PostgreSQL: FIRST_VALUE, LAST_VALUE, and NTH_VALUE

Updated: January 6, 2024 By: Guest Contributor Post a comment

Introduction

Exploring the intricacies of window functions in PostgreSQL, this tutorial delves into FIRST_VALUE, LAST_VALUE, and NTH_VALUE, detailing their uses and advantages in database querying with practical examples.

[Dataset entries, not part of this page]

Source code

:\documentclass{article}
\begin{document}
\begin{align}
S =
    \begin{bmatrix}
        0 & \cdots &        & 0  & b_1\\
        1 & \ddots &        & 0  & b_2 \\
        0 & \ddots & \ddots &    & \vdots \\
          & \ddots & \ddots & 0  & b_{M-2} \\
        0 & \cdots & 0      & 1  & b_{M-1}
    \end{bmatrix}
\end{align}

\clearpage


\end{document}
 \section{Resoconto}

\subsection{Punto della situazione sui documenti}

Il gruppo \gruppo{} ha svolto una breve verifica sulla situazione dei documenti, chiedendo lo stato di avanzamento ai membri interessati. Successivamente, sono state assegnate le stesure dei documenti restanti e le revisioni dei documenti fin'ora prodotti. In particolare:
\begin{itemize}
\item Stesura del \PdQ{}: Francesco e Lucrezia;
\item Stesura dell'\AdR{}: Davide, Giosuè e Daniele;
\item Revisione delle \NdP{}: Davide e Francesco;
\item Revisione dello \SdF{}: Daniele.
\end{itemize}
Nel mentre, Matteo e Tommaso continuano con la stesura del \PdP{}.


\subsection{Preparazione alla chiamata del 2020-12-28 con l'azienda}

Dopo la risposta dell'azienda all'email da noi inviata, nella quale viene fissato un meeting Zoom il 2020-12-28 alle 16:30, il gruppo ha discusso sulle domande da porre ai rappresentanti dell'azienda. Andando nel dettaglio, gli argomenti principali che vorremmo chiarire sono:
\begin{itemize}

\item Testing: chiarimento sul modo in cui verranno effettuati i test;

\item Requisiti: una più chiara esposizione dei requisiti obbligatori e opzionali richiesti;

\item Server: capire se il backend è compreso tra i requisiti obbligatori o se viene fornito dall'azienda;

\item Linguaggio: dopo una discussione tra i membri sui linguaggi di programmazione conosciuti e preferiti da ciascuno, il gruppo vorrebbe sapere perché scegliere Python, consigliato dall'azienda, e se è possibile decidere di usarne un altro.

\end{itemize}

Understanding Window Functions

Window functions in PostgreSQL provide a way to perform calculations across rows that are related to the current row. These are particularly useful when it comes to analyzing data sets where the context of a row in relation to others in a set matters. Unlike aggregate functions, window functions do not cause rows to become grouped into a single output row — they maintain separate rows. Before diving into specifics, let’s get familiar with the basic syntax of a window function:

SELECT col1, col2, ..., window_function(colx) OVER ( [PARTITION BY col] [ORDER BY col] ) FROM table;

FIRST_VALUE

FIRST_VALUE is a function that allows you to return the first value in an ordered set of values. This can be useful for returning values from the beginning of a partition or a dataset.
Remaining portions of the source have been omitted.